(Source texts of formatted documents)
Content starts

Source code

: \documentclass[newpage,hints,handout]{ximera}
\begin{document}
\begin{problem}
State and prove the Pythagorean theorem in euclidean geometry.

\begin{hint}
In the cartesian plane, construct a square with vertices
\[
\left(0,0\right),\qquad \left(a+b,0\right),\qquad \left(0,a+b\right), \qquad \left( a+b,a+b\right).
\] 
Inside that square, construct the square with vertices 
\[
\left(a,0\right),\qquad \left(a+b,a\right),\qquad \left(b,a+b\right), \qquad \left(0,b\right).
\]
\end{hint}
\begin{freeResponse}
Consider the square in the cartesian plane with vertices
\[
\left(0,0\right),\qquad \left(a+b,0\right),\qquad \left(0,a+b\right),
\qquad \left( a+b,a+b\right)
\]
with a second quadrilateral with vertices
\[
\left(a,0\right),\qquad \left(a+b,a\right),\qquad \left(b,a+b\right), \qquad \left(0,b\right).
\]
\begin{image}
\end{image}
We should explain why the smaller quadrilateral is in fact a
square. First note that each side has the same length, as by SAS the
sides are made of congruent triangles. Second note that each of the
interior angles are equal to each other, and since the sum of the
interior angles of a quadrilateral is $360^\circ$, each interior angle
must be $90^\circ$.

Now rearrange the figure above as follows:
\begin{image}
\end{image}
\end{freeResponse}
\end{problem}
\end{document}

Content ends
Content starts

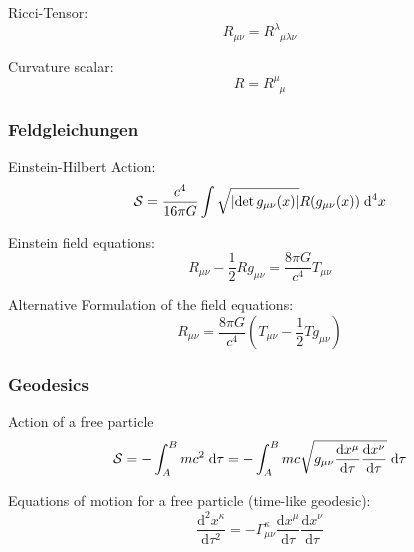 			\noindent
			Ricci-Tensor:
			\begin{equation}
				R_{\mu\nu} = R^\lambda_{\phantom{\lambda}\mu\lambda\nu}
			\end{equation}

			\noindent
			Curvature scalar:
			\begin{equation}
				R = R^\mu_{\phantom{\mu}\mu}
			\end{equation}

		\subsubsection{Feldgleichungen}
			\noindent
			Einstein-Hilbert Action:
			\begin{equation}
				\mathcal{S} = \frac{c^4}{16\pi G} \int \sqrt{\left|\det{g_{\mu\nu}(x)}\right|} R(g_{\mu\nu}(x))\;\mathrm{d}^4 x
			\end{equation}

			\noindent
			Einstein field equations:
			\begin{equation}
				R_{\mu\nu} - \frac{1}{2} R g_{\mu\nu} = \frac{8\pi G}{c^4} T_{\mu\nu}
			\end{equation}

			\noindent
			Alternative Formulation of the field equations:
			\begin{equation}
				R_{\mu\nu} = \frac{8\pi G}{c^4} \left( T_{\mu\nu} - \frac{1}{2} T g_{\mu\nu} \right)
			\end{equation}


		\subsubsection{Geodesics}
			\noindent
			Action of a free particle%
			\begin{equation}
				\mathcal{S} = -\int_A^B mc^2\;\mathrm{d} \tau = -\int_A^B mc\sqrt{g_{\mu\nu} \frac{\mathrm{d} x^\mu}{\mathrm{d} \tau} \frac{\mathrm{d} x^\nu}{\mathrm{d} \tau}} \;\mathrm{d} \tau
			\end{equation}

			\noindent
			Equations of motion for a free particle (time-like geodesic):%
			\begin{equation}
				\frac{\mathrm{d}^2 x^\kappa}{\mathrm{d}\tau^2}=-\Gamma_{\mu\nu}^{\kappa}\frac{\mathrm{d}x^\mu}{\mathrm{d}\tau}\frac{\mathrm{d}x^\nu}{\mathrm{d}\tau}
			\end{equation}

Content ends

Search the records above for "construct". Copy each line where it is found.

In the cartesian plane, construct a square with vertices
Inside that square, construct the square with vertices 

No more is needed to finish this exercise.